Judging alone from the data at hand as to its behavior, an overhead grounded wire placed near the line conductors may be considered beneficial. The ideal static protection would be a metallic envelope for the line; but since this is not commercially feasible, it is thought possible to approximate it by supporting several grounded wires above the line. These wires are so placed with reference to the line wires that an imaginary plane extending at an angle of 45 degrees from the wire on either side of the center will just pass over the transmission wire. There are as yet no positive data to show the value of this consideration, but there are data of a definite nature showing the effectiveness of the double-wire overhead grounded-wire protection.
The power of absorption shown by such protection leads to the conviction that if a transmission line were so equipped throughout, very little static disturbance would aver reach the stations; in other words, the overhead grounded wire would not only shield against the line troubles, but reduce consequent station disturbances.
There is evidence to show the value of lightning rods to a transmission line. On a steel-tower construction (solely because of the usually long spans) lightning rods should be placed on each tower; on a wood pole line one of these could be placed at each grounded pole. These rods should perhaps extend four to six feet above the overhead grounded wire and end in spreading tips.
The importance of good grounds for the overhead grounded wire is patent. Too great care cannot be exercised in this direction. Even on the grounded wire the passage of the charge to earth is apparently impeded, even by the short distance it had to travel along the line. For this reason it is clear that grounding at every pole is beneficial to the discharge.
It is an open question of economy whether to equip a line completely or partially with overhead devices; but in consideration of the charges which they may be called upon to carry at any point, the whole line protected is theoretically and generally the safer policy.
So far as attempts have been made to protect against line distubances by larger insulators, or special features at insulators, such as horns to modify the effect, it is clear there is no reduced interruption to service itself when discharges actually occur. For this reason Mr. Neall prefers where feasible any protection scheme which aims to prevent the static disturbances getting on the line at all.
The lively operation of the station protective apparatus, as evidenced by the action of the series and shunted gaps and the heavy discharges over the electrolytics, indicates a considerable strain to ground, which, for the present must be considered effectively handled by the protective apparatus.
In consideration of what appeared to be pronounced line-to-line characteristics, each protective apparatus equipment on the Presumpscot system was supplied with extra gaps and fuses (until best adjustment should have been accomplished) and in one case low-equivalent arresters were placed across the line. In addition to this the regular low-equivalent arresters between line and ground were shunted with gaps and fuses, two each, around the shunt and series resistances in series. The whole system was carefully equipped with tell-tale papers so that nothing could happen without leaving a record.

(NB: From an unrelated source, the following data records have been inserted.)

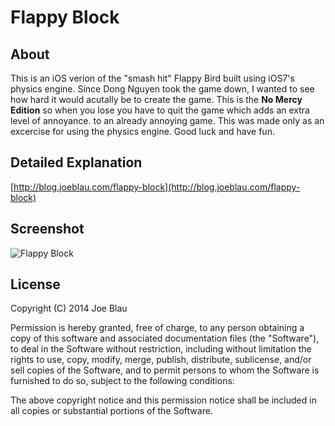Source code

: # Flappy Block

## About

This is an iOS verion of the "smash hit" Flappy Bird built using iOS7's physics
engine.  Since  Dong Nguyen took the game down, I wanted to see how hard
it would acutally be to create the game. This is the __No Mercy Edition__ so
when you lose you have to quit the game which adds an extra level of annoyance.
to an already annoying game. This was made only as an excercise for using the 
physics engine. Good luck and have fun.

## Detailed Explanation

[http://blog.joeblau.com/flappy-block](http://blog.joeblau.com/flappy-block)

## Screenshot

![Flappy Block](https://raw.github.com/joeblau/FlappyBlock/master/flappy-block.gif "Flappy Block iOS7")

## License

Copyright (C) 2014 Joe Blau

Permission is hereby granted, free of charge, to any person obtaining a copy of this software and associated documentation files (the "Software"), to deal in the Software without restriction, including without limitation the rights to use, copy, modify, merge, publish, distribute, sublicense, and/or sell copies of the Software, and to permit persons to whom the Software is furnished to do so, subject to the following conditions:

The above copyright notice and this permission notice shall be included in all copies or substantial portions of the Software.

The results on this system show improved service during lightning storms. When the arresters operated to ground there would often be a complete action over the low-equivalent arrester between line and ground as well as over the gaps and fuses in shunt thereto. In any given discharge not all the fuse paths to ground would operate. Fuses did not always blow even though a discharge had passed over them. The action over the fuse paths was apparently freer than over the arrester.
A record was established of the existence of line-to-line disturbances in addition to those disturbances usually considered in lightning-arrester operation. These disturbances were found to be taking place during "uneventful" periods of operation, with nothing to show from the general indications why they had happened.

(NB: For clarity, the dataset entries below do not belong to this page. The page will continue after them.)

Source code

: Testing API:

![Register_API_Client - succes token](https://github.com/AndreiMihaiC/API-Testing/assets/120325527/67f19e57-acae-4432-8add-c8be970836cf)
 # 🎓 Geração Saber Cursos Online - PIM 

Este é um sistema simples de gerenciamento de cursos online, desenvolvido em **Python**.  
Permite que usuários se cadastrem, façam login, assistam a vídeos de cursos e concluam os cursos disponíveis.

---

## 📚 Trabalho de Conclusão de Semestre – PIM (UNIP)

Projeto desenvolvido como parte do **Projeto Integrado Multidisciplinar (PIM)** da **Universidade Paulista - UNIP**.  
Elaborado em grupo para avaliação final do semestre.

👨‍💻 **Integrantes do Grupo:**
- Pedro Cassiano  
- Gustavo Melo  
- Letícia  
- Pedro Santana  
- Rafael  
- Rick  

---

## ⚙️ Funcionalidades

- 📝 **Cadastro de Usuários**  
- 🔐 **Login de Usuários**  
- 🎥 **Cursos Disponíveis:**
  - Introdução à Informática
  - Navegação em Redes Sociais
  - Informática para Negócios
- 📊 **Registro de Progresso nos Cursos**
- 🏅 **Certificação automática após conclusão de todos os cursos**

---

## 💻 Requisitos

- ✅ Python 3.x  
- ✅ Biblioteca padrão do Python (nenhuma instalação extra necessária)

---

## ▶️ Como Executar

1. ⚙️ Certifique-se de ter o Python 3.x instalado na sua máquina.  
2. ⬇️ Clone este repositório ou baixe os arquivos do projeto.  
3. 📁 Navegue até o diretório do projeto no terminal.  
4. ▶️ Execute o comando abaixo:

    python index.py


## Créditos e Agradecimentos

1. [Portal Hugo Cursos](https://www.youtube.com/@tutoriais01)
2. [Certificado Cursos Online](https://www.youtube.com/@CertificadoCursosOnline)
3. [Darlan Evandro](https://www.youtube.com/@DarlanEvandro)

Indications existed that line accidents, such as the wind blowing the wires together, will cause a wave of phase-to-phase disturbance to travel a long distance and operate the phase-to-phase protection; that on the closely adjusted gap-sets the fuses invariably blew and that some phase-to-phase action nearly always accompanied phase-to-ground operation.
From a summary of the results on the Presumpscot system the conclusion was reached that proper line-to-line protection is as essential as line-to-ground protection, and that the line-to-line operation is likely to take relatively considerable time, and therefore that in the long run high and stable resistance in the discharge path is necessary for uninterrupted operation. A shunted gap equipment, however, may be valuable.
Since phase-to-phase protection can be easily added to any multi-gap arresters not already so provided for, its adoption is not difficult. For this purpose Mr. Neall favors electrolytic arresters arranged in star with a common jar or jars to ground, since this does not impair the line-to-ground protection and adds to the phase-to-phase. Mr. Neall's conclusions are:
Lightning disturbances on a line are more than likely to be local, varying approximately from 1,000 feet or less, to several miles, the longer areas being less frequent.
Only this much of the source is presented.